First she has a self confidence about her and she understands her value. Not in a snobby way but in a self assured way. Because she understands her value she expects to be courted by a man. A man who displays sexual interest will be encouraged by her flirtation with you but vulgarity and overt sexual aggression will be a turn off. She will expect you to make investment in her before she will give you her body. She knows that the initial physical conquest ends once she gives you her body and she will expect you to have willingness to invest in her before she allows you that conquest. This is why she is extremely unlikely to sleep with you early on. She weeds out the pump & dump guys this way.
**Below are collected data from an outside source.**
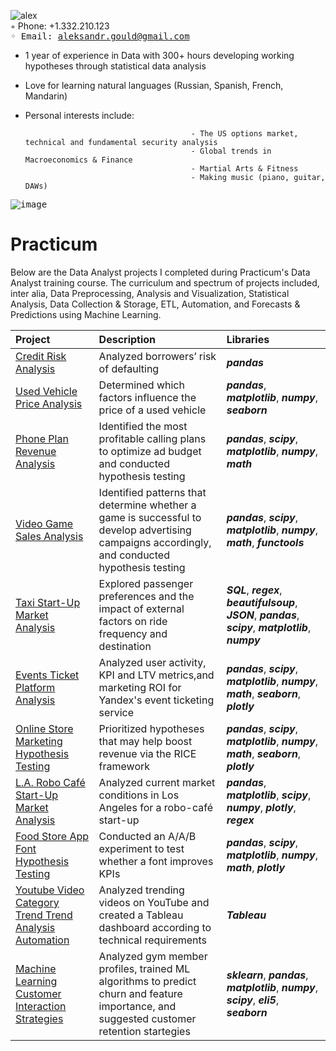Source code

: ![alex](https://user-images.githubusercontent.com/47144563/187806992-5f82c695-7bc7-48c9-b55d-98c42f31cbc5.jpg)<br />◦ Phone: +1.332.210.123<kbd> <br />
 ◦ Email: aleksandr.gould@gmail.com<kbd>

 - 1 year of experience in Data with 300+ hours developing working hypotheses through statistical data analysis 

 - Love for learning natural languages (Russian, Spanish, French, Mandarin)

 - Personal interests include:

                                            - The US options market, technical and fundamental security analysis
                                            - Global trends in Macroeconomics & Finance         
                                            - Martial Arts & Fitness  
                                            - Making music (piano, guitar, DAWs)

<kbd>![image](https://user-images.githubusercontent.com/47144563/187808297-0ff26500-1fc3-42e4-9063-ecd72d499595.png)<kbd>

                                            
 

# Practicum 
Below are the Data Analyst projects I completed during Practicum's Data Analyst training course. The curriculum and spectrum of projects included, inter alia,  Data Preprocessing, Analysis and Visualization, Statistical Analysis, Data Collection & Storage, ETL, Automation, and Forecasts & Predictions using Machine Learning. 

| Project               | Description                                                                                 | Libraries                      |
|:--------------------- |:------------------------------------------------------------------------------------------- |:------------------------------ |
|[Credit Risk Analysis](https://github.com/aleksandrgould/data-analyst-repo/tree/Project-1 "Credit Risk Analysis")|Analyzed borrowers’ risk of defaulting |***pandas***|
|[Used Vehicle Price Analysis](https://github.com/aleksandrgould/data-analyst-repo/tree/Project-2 "Used Vehicle Price Analysis")|Determined which factors influence the price of a used vehicle |***pandas***, ***matplotlib***, ***numpy***, ***seaborn***|
|[Phone Plan Revenue Analysis](https://github.com/aleksandrgould/data-analyst-repo/tree/Project-3 "Phone Plan Revenue Analysis")|Identified the most profitable calling plans to optimize ad budget and conducted hypothesis testing|***pandas***, ***scipy***, ***matplotlib***, ***numpy***, ***math***|
|[Video Game Sales Analysis](https://github.com/aleksandrgould/data-analyst-repo/tree/Project-4 "Video Game Sales Analysis")|Identified patterns that determine whether a game is successful to develop advertising campaigns accordingly, and conducted hypothesis testing|***pandas***, ***scipy***, ***matplotlib***, ***numpy***, ***math***, ***functools***|
|[Taxi Start-Up Market Analysis](https://github.com/aleksandrgould/data-analyst-repo/tree/Project-5 "Taxi Start-Up Analysis")|Explored passenger preferences and the impact of external factors on ride frequency and destination|***SQL***, ***regex***, ***beautifulsoup***, ***JSON***, ***pandas***, ***scipy***, ***matplotlib***, ***numpy***|
|[Events Ticket Platform Analysis](https://github.com/aleksandrgould/data-analyst-repo/tree/Project-6 "Platform Analysis")|Analyzed user activity, KPI and LTV metrics,and marketing ROI for Yandex's event ticketing service|***pandas***, ***scipy***, ***matplotlib***, ***numpy***, ***math***, ***seaborn***, ***plotly***|  
|[Online Store Marketing Hypothesis Testing](https://github.com/aleksandrgould/data-analyst-repo/tree/Project-7 "Marketing Hypothesis Testing")|Prioritized hypotheses that may help boost revenue via the RICE framework|***pandas***, ***scipy***, ***matplotlib***, ***numpy***, ***math***,  ***seaborn***, ***plotly***|
|[L.A. Robo Café Start-Up Market Analysis](https://github.com/aleksandrgould/data-analyst-repo/tree/Project-8 "Cafe Market Analysis")|Analyzed current market conditions in Los Angeles for a robo-café start-up|***pandas***, ***matplotlib***, ***scipy***, ***numpy***, ***plotly***, ***regex***| 
|[Food Store App Font Hypothesis Testing](https://github.com/aleksandrgould/data-analyst-repo/tree/Project-9 "Font Hypothesis Testing")|Conducted an A/A/B experiment to test whether a font improves KPIs|***pandas***, ***scipy***, ***matplotlib***, ***numpy***, ***math***, ***plotly***|
|[Youtube Video Category Trend Trend Analysis Automation](https://github.com/aleksandrgould/data-analyst-repo/tree/Project-10 "Trend Automation")|Analyzed trending videos on YouTube and created a Tableau dashboard according to technical requirements|***Tableau***|
|[Machine Learning Customer Interaction Strategies](https://github.com/aleksandrgould/data-analyst-repo/tree/Project-11 "ML Customer Profile Analysis")|Analyzed gym member profiles, trained ML algorithms to predict churn and feature importance, and suggested customer retention startegies|***sklearn***, ***pandas***, ***matplotlib***, ***numpy***, ***scipy***, ***eli5***, ***seaborn***|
She will expect you to have the leadership role. She will expect you to pursue her, to ask her out, to make plans, to invite her along. She will not blow up your phone or email. If she likes you she will wait for you to initiate, she will respond positively and she will enjoy your company. If you expect a woman to be initiating texts and calls you will miss the boat. She will respond well to your pursuit but she will not take the lead. This can look like low interest. It isn't. It is submission to your role as leader. Don't miss this signal and dismiss her.

She will be kind but direct if she is not interested. She has many options so she prefers to keep only those she is truly considering as real options in her dating rotation. Orbiters are a waste of her time and she values her time.
^I have never honestly encountered such a woman... I am trying to consider all the women I have encountered in my existence on earth, not a single one fits such criteria.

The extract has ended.